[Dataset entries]
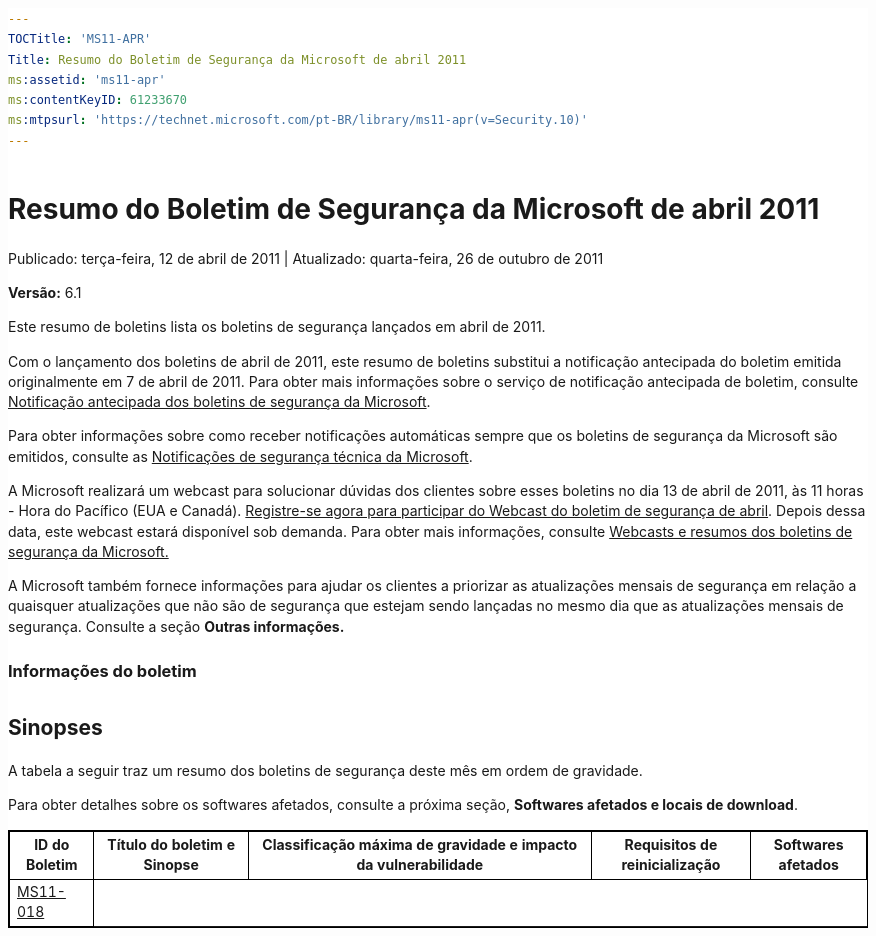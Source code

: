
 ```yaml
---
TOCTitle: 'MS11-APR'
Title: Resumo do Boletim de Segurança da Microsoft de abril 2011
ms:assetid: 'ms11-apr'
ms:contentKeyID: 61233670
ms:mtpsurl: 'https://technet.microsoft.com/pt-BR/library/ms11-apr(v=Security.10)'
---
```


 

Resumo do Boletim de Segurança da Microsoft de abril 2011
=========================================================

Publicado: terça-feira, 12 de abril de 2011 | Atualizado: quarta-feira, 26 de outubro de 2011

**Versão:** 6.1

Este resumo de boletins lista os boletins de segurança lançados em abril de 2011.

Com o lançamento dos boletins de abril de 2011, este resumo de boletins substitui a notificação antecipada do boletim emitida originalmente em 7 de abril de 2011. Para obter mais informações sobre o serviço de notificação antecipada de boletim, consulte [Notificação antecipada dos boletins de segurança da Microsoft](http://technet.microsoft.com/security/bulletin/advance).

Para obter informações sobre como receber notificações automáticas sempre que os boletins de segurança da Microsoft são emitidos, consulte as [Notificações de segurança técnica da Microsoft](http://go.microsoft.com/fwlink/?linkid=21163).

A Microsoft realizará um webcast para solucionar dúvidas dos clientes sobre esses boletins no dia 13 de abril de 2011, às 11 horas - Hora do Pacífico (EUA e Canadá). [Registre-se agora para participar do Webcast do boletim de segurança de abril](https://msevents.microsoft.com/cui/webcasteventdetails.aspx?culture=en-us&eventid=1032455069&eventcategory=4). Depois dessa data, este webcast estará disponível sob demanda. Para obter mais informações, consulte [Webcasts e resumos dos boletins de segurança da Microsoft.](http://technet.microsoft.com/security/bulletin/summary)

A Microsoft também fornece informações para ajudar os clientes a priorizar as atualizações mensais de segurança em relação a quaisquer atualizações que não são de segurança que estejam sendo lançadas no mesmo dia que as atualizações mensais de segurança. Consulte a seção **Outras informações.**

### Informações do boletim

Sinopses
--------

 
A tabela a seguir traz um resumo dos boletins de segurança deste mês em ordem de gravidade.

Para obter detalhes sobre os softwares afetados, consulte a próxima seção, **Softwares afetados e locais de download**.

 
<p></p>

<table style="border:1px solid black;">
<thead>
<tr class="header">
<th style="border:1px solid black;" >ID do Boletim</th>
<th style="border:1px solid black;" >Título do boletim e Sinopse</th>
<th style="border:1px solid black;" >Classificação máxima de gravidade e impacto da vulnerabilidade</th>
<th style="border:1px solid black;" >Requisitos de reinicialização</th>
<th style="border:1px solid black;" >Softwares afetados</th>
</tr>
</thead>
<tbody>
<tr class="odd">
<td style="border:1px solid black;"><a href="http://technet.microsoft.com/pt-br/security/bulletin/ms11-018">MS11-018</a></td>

### Task description
Copy exactly the line that contains "Para obter detalhes" and every line after it, up to and including the last line of the records.

### Completed task
Para obter detalhes sobre os softwares afetados, consulte a próxima seção, **Softwares afetados e locais de download**.

 
<p></p>

<table style="border:1px solid black;">
<thead>
<tr class="header">
<th style="border:1px solid black;" >ID do Boletim</th>
<th style="border:1px solid black;" >Título do boletim e Sinopse</th>
<th style="border:1px solid black;" >Classificação máxima de gravidade e impacto da vulnerabilidade</th>
<th style="border:1px solid black;" >Requisitos de reinicialização</th>
<th style="border:1px solid black;" >Softwares afetados</th>
</tr>
</thead>
<tbody>
<tr class="odd">
<td style="border:1px solid black;"><a href="http://technet.microsoft.com/pt-br/security/bulletin/ms11-018">MS11-018</a></td>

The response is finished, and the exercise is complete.